**WORK INSTRUCTION**
From the line that contains "पापिकाय च दिट्ठिया" to the last line of the entries, set down each line exactly as written, both ends included, with nothing else.

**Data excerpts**

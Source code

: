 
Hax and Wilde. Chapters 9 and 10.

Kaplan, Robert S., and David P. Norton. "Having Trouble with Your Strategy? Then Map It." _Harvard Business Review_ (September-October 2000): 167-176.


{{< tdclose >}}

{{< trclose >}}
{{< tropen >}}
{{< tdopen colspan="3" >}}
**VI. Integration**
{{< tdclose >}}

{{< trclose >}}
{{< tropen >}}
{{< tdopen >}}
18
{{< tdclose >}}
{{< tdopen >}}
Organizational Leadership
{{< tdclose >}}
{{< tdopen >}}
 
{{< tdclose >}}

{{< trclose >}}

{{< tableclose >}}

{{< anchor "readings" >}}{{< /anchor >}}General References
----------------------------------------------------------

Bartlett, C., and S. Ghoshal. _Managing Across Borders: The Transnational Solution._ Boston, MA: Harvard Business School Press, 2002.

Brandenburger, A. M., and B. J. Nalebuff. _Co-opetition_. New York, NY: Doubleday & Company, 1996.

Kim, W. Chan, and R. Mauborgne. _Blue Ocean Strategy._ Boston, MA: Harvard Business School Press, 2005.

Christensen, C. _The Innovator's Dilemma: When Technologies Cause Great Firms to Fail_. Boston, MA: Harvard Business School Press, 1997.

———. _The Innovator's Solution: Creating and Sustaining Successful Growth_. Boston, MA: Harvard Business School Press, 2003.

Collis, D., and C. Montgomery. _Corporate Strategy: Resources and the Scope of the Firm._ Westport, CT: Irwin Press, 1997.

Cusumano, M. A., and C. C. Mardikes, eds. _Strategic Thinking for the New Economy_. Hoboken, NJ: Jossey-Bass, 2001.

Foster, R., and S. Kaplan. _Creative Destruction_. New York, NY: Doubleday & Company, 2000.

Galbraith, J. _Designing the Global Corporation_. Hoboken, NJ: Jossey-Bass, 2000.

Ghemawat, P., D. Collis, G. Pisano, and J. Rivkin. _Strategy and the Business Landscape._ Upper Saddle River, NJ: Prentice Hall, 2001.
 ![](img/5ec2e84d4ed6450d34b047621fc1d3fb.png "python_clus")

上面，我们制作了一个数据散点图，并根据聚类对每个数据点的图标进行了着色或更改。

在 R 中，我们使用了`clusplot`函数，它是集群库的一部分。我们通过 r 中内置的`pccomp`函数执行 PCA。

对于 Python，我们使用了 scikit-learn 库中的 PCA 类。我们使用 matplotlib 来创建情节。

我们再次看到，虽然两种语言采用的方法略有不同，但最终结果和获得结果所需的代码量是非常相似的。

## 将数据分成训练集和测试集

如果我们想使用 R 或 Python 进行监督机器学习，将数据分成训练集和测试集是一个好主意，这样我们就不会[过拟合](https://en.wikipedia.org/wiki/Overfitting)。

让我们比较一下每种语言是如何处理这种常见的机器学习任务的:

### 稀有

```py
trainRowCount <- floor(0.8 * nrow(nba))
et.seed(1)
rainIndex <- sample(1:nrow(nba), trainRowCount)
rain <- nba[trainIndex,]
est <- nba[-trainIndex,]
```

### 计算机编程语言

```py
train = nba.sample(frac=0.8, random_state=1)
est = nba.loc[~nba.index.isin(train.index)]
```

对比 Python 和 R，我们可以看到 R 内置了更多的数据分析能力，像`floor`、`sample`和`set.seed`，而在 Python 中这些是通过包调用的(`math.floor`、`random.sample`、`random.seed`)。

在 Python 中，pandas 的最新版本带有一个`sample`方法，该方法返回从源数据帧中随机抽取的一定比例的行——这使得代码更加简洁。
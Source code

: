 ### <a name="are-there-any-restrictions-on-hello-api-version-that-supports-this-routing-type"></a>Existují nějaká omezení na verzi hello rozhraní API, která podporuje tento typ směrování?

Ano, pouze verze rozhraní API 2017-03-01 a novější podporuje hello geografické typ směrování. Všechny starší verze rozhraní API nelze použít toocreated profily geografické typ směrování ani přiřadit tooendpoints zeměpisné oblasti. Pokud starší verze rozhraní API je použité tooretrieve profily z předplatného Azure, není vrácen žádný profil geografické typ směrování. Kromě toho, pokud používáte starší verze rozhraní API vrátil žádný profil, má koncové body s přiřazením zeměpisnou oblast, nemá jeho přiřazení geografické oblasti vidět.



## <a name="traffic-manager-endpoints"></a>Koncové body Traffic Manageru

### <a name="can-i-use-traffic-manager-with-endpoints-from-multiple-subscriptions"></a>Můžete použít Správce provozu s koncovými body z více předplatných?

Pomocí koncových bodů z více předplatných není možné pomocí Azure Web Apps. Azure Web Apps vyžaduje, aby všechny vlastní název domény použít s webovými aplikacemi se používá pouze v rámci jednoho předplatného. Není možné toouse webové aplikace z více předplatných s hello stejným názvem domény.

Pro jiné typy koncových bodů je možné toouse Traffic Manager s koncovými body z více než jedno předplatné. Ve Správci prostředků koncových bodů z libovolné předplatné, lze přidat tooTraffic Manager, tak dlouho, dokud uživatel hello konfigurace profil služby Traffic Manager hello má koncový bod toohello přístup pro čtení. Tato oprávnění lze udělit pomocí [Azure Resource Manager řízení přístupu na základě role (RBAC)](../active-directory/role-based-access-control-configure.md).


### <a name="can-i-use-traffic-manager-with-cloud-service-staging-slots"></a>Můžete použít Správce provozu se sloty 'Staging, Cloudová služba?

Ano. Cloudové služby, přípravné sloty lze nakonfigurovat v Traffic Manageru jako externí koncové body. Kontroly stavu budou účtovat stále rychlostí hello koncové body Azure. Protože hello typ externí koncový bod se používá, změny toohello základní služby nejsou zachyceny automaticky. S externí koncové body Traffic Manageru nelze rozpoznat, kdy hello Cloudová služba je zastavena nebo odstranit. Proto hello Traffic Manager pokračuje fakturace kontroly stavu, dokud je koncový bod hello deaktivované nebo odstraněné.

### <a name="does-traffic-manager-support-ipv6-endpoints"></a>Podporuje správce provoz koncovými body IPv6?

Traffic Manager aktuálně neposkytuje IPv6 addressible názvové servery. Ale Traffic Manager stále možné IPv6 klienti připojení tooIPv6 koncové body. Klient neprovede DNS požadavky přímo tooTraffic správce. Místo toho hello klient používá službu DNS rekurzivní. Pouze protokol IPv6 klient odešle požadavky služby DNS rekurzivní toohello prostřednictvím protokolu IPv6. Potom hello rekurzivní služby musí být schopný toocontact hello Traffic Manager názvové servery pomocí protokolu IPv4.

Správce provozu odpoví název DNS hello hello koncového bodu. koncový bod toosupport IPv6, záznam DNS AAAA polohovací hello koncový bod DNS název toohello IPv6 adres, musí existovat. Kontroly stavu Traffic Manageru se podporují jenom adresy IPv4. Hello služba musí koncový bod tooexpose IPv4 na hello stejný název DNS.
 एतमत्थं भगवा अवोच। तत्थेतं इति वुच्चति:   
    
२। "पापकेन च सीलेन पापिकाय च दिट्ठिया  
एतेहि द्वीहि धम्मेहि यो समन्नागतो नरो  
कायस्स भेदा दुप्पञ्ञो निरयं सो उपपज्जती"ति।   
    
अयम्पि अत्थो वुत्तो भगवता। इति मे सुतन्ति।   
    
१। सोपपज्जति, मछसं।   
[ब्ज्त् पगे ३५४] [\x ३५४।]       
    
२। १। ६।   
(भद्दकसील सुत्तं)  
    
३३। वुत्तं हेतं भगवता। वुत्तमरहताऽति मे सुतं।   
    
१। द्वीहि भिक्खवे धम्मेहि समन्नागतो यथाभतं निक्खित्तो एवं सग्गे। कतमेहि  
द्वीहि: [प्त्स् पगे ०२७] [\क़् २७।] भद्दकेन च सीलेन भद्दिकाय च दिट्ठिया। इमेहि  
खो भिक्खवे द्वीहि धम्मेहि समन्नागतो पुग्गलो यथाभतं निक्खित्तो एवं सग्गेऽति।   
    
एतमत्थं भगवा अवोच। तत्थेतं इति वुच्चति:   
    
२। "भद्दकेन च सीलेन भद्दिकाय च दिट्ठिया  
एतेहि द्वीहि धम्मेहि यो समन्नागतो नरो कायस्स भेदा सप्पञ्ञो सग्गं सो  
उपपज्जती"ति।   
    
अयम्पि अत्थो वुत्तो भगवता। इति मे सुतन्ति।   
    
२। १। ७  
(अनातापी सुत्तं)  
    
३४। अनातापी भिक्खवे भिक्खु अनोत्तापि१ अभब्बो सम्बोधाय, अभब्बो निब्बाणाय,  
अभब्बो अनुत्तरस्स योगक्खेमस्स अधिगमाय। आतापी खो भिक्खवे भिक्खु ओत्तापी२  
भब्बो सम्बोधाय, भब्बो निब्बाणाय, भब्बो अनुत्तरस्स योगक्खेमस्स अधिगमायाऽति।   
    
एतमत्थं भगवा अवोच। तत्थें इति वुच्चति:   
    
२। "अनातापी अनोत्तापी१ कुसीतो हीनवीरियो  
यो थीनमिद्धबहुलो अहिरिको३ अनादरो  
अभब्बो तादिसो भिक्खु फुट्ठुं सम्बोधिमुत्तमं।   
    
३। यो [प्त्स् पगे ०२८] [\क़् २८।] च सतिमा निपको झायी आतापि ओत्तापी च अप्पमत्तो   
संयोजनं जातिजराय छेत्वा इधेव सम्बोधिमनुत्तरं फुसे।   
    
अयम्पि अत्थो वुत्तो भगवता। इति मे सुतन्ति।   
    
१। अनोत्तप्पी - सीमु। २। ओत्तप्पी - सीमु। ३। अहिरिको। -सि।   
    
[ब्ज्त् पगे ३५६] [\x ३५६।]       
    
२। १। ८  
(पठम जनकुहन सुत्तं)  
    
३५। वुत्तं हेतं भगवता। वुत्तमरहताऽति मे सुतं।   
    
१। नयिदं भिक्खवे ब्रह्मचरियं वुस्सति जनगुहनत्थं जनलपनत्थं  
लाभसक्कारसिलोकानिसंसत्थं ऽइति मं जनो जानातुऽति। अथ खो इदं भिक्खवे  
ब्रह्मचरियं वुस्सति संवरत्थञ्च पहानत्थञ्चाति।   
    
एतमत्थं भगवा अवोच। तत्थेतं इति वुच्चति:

**OUTPUT BELOW**
२। "पापकेन च सीलेन पापिकाय च दिट्ठिया  
एतेहि द्वीहि धम्मेहि यो समन्नागतो नरो  
कायस्स भेदा दुप्पञ्ञो निरयं सो उपपज्जती"ति।   
    
अयम्पि अत्थो वुत्तो भगवता। इति मे सुतन्ति।   
    
१। सोपपज्जति, मछसं।   
[ब्ज्त् पगे ३५४] [\x ३५४।]       
    
२। १। ६।   
(भद्दकसील सुत्तं)  
    
३३। वुत्तं हेतं भगवता। वुत्तमरहताऽति मे सुतं।   
    
१। द्वीहि भिक्खवे धम्मेहि समन्नागतो यथाभतं निक्खित्तो एवं सग्गे। कतमेहि  
द्वीहि: [प्त्स् पगे ०२७] [\क़् २७।] भद्दकेन च सीलेन भद्दिकाय च दिट्ठिया। इमेहि  
खो भिक्खवे द्वीहि धम्मेहि समन्नागतो पुग्गलो यथाभतं निक्खित्तो एवं सग्गेऽति।   
    
एतमत्थं भगवा अवोच। तत्थेतं इति वुच्चति:   
    
२। "भद्दकेन च सीलेन भद्दिकाय च दिट्ठिया  
एतेहि द्वीहि धम्मेहि यो समन्नागतो नरो कायस्स भेदा सप्पञ्ञो सग्गं सो  
उपपज्जती"ति।   
    
अयम्पि अत्थो वुत्तो भगवता। इति मे सुतन्ति।   
    
२। १। ७  
(अनातापी सुत्तं)  
    
३४। अनातापी भिक्खवे भिक्खु अनोत्तापि१ अभब्बो सम्बोधाय, अभब्बो निब्बाणाय,  
अभब्बो अनुत्तरस्स योगक्खेमस्स अधिगमाय। आतापी खो भिक्खवे भिक्खु ओत्तापी२  
भब्बो सम्बोधाय, भब्बो निब्बाणाय, भब्बो अनुत्तरस्स योगक्खेमस्स अधिगमायाऽति।   
    
एतमत्थं भगवा अवोच। तत्थें इति वुच्चति:   
    
२। "अनातापी अनोत्तापी१ कुसीतो हीनवीरियो  
यो थीनमिद्धबहुलो अहिरिको३ अनादरो  
अभब्बो तादिसो भिक्खु फुट्ठुं सम्बोधिमुत्तमं।   
    
३। यो [प्त्स् पगे ०२८] [\क़् २८।] च सतिमा निपको झायी आतापि ओत्तापी च अप्पमत्तो   
संयोजनं जातिजराय छेत्वा इधेव सम्बोधिमनुत्तरं फुसे।   
    
अयम्पि अत्थो वुत्तो भगवता। इति मे सुतन्ति।   
    
१। अनोत्तप्पी - सीमु। २। ओत्तप्पी - सीमु। ३। अहिरिको। -सि।   
    
[ब्ज्त् पगे ३५६] [\x ३५६।]       
    
२। १। ८  
(पठम जनकुहन सुत्तं)  
    
३५। वुत्तं हेतं भगवता। वुत्तमरहताऽति मे सुतं।   
    
१। नयिदं भिक्खवे ब्रह्मचरियं वुस्सति जनगुहनत्थं जनलपनत्थं  
लाभसक्कारसिलोकानिसंसत्थं ऽइति मं जनो जानातुऽति। अथ खो इदं भिक्खवे  
ब्रह्मचरियं वुस्सति संवरत्थञ्च पहानत्थञ्चाति।   
    
एतमत्थं भगवा अवोच। तत्थेतं इति वुच्चति:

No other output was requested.